Hayatımızda çimento gibi hareket eden iki şey suçluluk ve utançtır. Bizi geçmişte takılıp kalıyorlar ve harika bir geleceğe adım atamıyorlar. Suçluluk ve utanç, egonun, zihnin yapılarıdır. Kalple alakaları yok. Kalp sever! Hikayenin sonu!
Katılığın bir biçimi, "norma" uymamız ve gerçek doğamızı ifade etmememizdir. Birçok yönden toplum bizden katı bir kalıba uymamızı ve uymamızı bekliyor: iyi bir iş veya kariyer sahibi olun, evlenin ve çocuk sahibi olun, bir ev ve araba satın alın ve hayatınızı dalgalandırmadan yaşayın. Dalgalar akıcı, esnek ve özgürdür...
Alışkanlıklar, katılığın ve değişime karşı direncin başka bir biçimi olabilir. Yemekten sonra dişlerinizi fırçalamak, belirli bir saatte yürüyüşe çıkmak veya arabada emniyet kemerinizi otomatik olarak takmak gibi bazı alışkanlıklar faydalıdır. Ancak bazı alışkanlıklar, hepimizin bildiği gibi, sağlıklı veya yararlı değildir.
Pek çok insan hayatın akışına ayak uydurmaya istekli değil ya da yetenekli hissetmiyor. Bazıları için bu, önlerinde gördüklerini inkar etmek anlamına gelir. Şu anlama gelebilir...
Kendimizi açıkça, doğru ve sevgiyle ifade etmek cesaret ister. Başkaları bizi anlamadığında veya kabul etmediğinde bile kim olduğumuzu ifade etmek cesaret ister. Kim olduğumuzu ve neye inandığımızı saygıyla savunmak cesaret ister.

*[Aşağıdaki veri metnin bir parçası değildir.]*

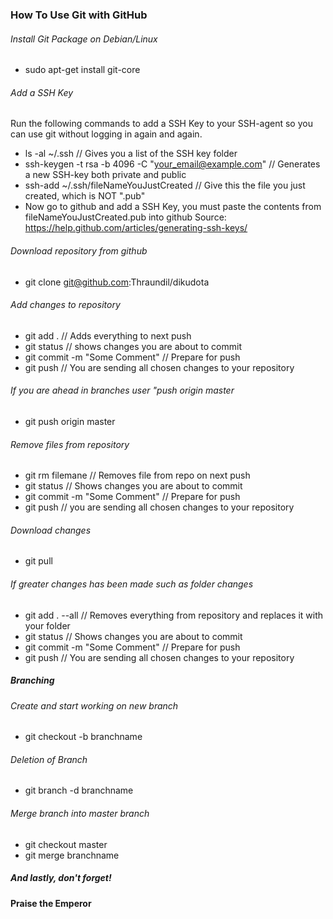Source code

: ### How To Use Git with GitHub

###### Install Git Package on Debian/Linux
* sudo apt-get install git-core

###### Add a SSH Key
Run the following commands to add a SSH Key to your SSH-agent so you can use git without logging in again and again.
* ls -al ~/.ssh  // Gives you a list of the SSH key folder
* ssh-keygen -t rsa -b 4096 -C "your_email@example.com" // Generates a new SSH-key both private and public
* ssh-add ~/.ssh/fileNameYouJustCreated // Give this the file you just created, which is NOT ".pub"
* Now go to github and add a SSH Key, you must paste the contents from fileNameYouJustCreated.pub into github
Source: https://help.github.com/articles/generating-ssh-keys/

###### Download repository from github
* git clone git@github.com:Thraundil/dikudota


###### Add changes to repository
* git add .             // Adds everything to next push
* git status            // shows changes you are about to commit
* git commit -m "Some Comment"  // Prepare for push
* git push            // You are sending all chosen changes to your repository

###### If you are ahead in branches user "push origin master
* git push origin master

###### Remove files from repository
* git rm filemane         // Removes file from repo on next push
* git status            // Shows changes you are about to commit
* git commit -m "Some Comment"  // Prepare for push
* git push            // you are sending all chosen changes to your repository

###### Download changes
* git pull

###### If greater changes has been made such as folder changes
* git add . --all         // Removes everything from repository and replaces it with your folder
* git status            // Shows changes you are about to commit
* git commit -m "Some Comment"  // Prepare for push
* git push            // You are sending all chosen changes to your repository

##### Branching

###### Create and start working on new branch
* git checkout -b branchname

###### Deletion of Branch
* git branch -d branchname

###### Merge branch into master branch
* git checkout master
* git merge branchname



##### And lastly, don't forget!
#### Praise the Emperor



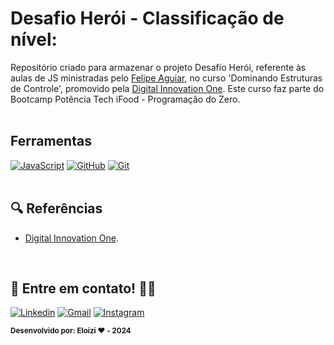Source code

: 
<h1>
    <span> Desafio Herói - Classificação de nível: </span>
</h1>

Repositório criado para armazenar o projeto Desafio Herói, referente às aulas de JS ministradas pelo [Felipe Aguiar](https://github.com/felipeAguiarCode), no curso 'Dominando Estruturas de Controle', promovido pela [Digital Innovation One](https://www.dio.me/). Este curso faz parte do Bootcamp Potência Tech iFood - Programação do Zero.
<br><br>


## Ferramentas
[![JavaScript](https://img.shields.io/badge/JavaScript-000?style=for-the-badge&logo=javaScript&logoColor=yellow)](https://git-scm.com/doc) 
[![GitHub](https://img.shields.io/badge/GitHub-000?style=for-the-badge&logo=github&logoColor=30A3DC)](https://docs.github.com/)
[![Git](https://img.shields.io/badge/Git-000?style=for-the-badge&logo=github&logoColor=White)](https://docs.github.com/)
<br><br>


## 🔍 Referências
- [Digital Innovation One](https://web.dio.me/track/potencia-tech-ifood-programacao-do-zero).

<br>

 ## 👋 Entre em contato! 💬✨

[![Linkedin](https://img.shields.io/badge/Acesse%20o%20meu-Linkedin-blue?style=for-the-badge&logo=Linkedin&logoColor=white)](https://www.linkedin.com/in/eloizi-nogueira-da-silva/) [![Gmail](https://img.shields.io/badge/Gmail-red?style=for-the-badge&logo=Gmail&logoColor=white&link=mailto:nogueira.eloizi@gmail.com)](mailto:nogueira.eloizi@gmail.com) [![Instagram](https://img.shields.io/badge/Instagram-e4405f?style=for-the-badge&logo=Instagram&logoColor=white&link=https://www.instagram.com/eloizisilva16/)](https://www.instagram.com/eloizisilva16/)

<sub><b>Desenvolvido por: Eloizi ❤️ - 2024</b></sub></a>

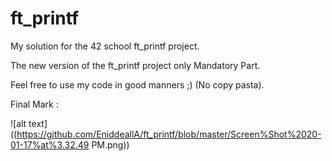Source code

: # ft_printf

My solution for the 42 school ft_printf project.

The new version of the ft_printf project only Mandatory Part.

Feel free to use my code in good manners ;) (No copy pasta).

Final Mark :

![alt text]((https://github.com/EniddeallA/ft_printf/blob/master/Screen%Shot%2020-01-17%at%3.32.49 PM.png))
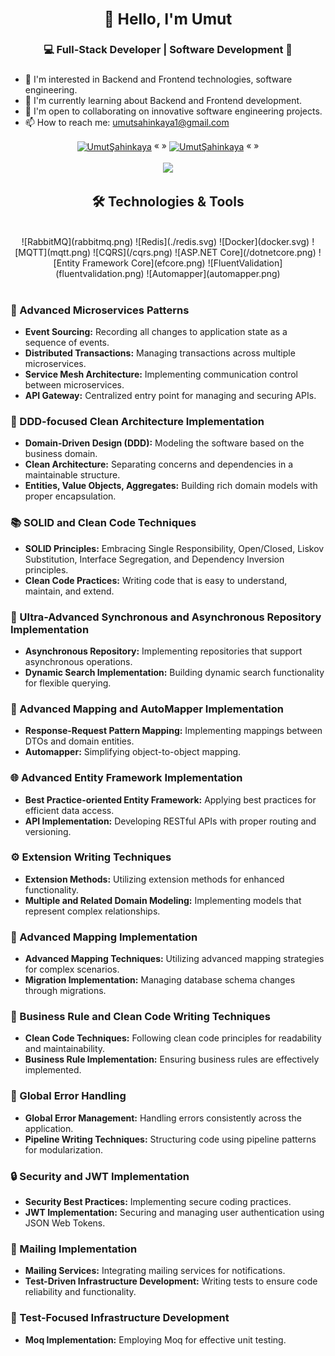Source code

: ### <div align="center"> <h2>👋 Hello, I'm Umut </h2>

### <h3 align="center"> 💻 Full-Stack Developer | Software Development 💚 <h3/>

- 👀 I'm interested in Backend and Frontend technologies, software engineering.
- 🌱 I'm currently learning about Backend and Frontend development.
- 💞️ I'm open to collaborating on innovative software engineering projects.
- 📫 How to reach me: umutsahinkaya1@gmail.com
</div>

<div align="center">
<a href="https://www.linkedin.com/in/umutsahinkaya" target="blank"><img align="center" src="https://raw.githubusercontent.com/rahuldkjain/github-profile-readme-generator/master/src/images/icons/Social/linked-in-alt.svg" alt="UmutŞahinkaya" height="30" width="40" /></a> « »
<a href="https://www.hackerrank.com/umutsahinkaya1" target="blank"><img align="center" src="https://raw.githubusercontent.com/rahuldkjain/github-profile-readme-generator/master/src/images/icons/Social/hackerrank.svg" alt="UmutŞahinkaya" height="30" width="40" /></a> « »
</div>

<br/>
<div align="center">
<a href="https://github.com/anuraghazra/github-readme-stats" align="center">
  <img src="https://github-readme-stats.vercel.app/api/top-langs/?username=UmutSahinkaya&layout=compact&theme=tokyolight"  />
</a>
</div>

###

<div align="center">
<h2> 🛠️ Technologies & Tools </h2>
</div>
<br/>
<div align="center">  
![RabbitMQ](rabbitmq.png)  
![Redis](./redis.svg)  
![Docker](docker.svg)  
![MQTT](mqtt.png)  
![CQRS](/cqrs.png)  
![ASP.NET Core](/dotnetcore.png)  
![Entity Framework Core](efcore.png)  
![FluentValidation](fluentvalidation.png)  
![Automapper](automapper.png)  
</div>

<br />

### 🚀 Advanced Microservices Patterns
- **Event Sourcing:** Recording all changes to application state as a sequence of events.
- **Distributed Transactions:** Managing transactions across multiple microservices.
- **Service Mesh Architecture:** Implementing communication control between microservices.
- **API Gateway:** Centralized entry point for managing and securing APIs.

### 🏢 DDD-focused Clean Architecture Implementation
- **Domain-Driven Design (DDD):** Modeling the software based on the business domain.
- **Clean Architecture:** Separating concerns and dependencies in a maintainable structure.
- **Entities, Value Objects, Aggregates:** Building rich domain models with proper encapsulation.

### 📚 SOLID and Clean Code Techniques
- **SOLID Principles:** Embracing Single Responsibility, Open/Closed, Liskov Substitution, Interface Segregation, and Dependency Inversion principles.
- **Clean Code Practices:** Writing code that is easy to understand, maintain, and extend.

### 🔄 Ultra-Advanced Synchronous and Asynchronous Repository Implementation
- **Asynchronous Repository:** Implementing repositories that support asynchronous operations.
- **Dynamic Search Implementation:** Building dynamic search functionality for flexible querying.

### 🔄 Advanced Mapping and AutoMapper Implementation
- **Response-Request Pattern Mapping:** Implementing mappings between DTOs and domain entities.
- **Automapper:** Simplifying object-to-object mapping.

### 🌐 Advanced Entity Framework Implementation
- **Best Practice-oriented Entity Framework:** Applying best practices for efficient data access.
- **API Implementation:** Developing RESTful APIs with proper routing and versioning.

### ⚙️ Extension Writing Techniques
- **Extension Methods:** Utilizing extension methods for enhanced functionality.
- **Multiple and Related Domain Modeling:** Implementing models that represent complex relationships.

### 🌟 Advanced Mapping Implementation
- **Advanced Mapping Techniques:** Utilizing advanced mapping strategies for complex scenarios.
- **Migration Implementation:** Managing database schema changes through migrations.

### 📏 Business Rule and Clean Code Writing Techniques
- **Clean Code Techniques:** Following clean code principles for readability and maintainability.
- **Business Rule Implementation:** Ensuring business rules are effectively implemented.

### 🚨 Global Error Handling
- **Global Error Management:** Handling errors consistently across the application.
- **Pipeline Writing Techniques:** Structuring code using pipeline patterns for modularization.

### 🔒 Security and JWT Implementation
- **Security Best Practices:** Implementing secure coding practices.
- **JWT Implementation:** Securing and managing user authentication using JSON Web Tokens.

### 📧 Mailing Implementation
- **Mailing Services:** Integrating mailing services for notifications.
- **Test-Driven Infrastructure Development:** Writing tests to ensure code reliability and functionality.

### 🧪 Test-Focused Infrastructure Development
- **Moq Implementation:** Employing Moq for effective unit testing.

Büyüklüğümüzü, harikalığımızı, ilahi varlığımızı ifade etmek cesaret ister. Kendimizi küçük düşürmeye, iltifatları saptırmaya ve önemsizmiş gibi yaşamaya alışkınız.
Ara sıra. İhtiyacımız olan cesaret, yaptığımız her şeyin ileriye doğru ivmesini durdurmak ve işlerin nasıl olması gerektiğini düşündüğümüze olan bağlılığımızı bırakmak için bırakma cesaretidir.
Ne yapmış olursak olalım, ne yaparsak yapalım, potansiyelle doluyuz. Devam eden bir işiz, olmamız gereken her şey olma yolundayız.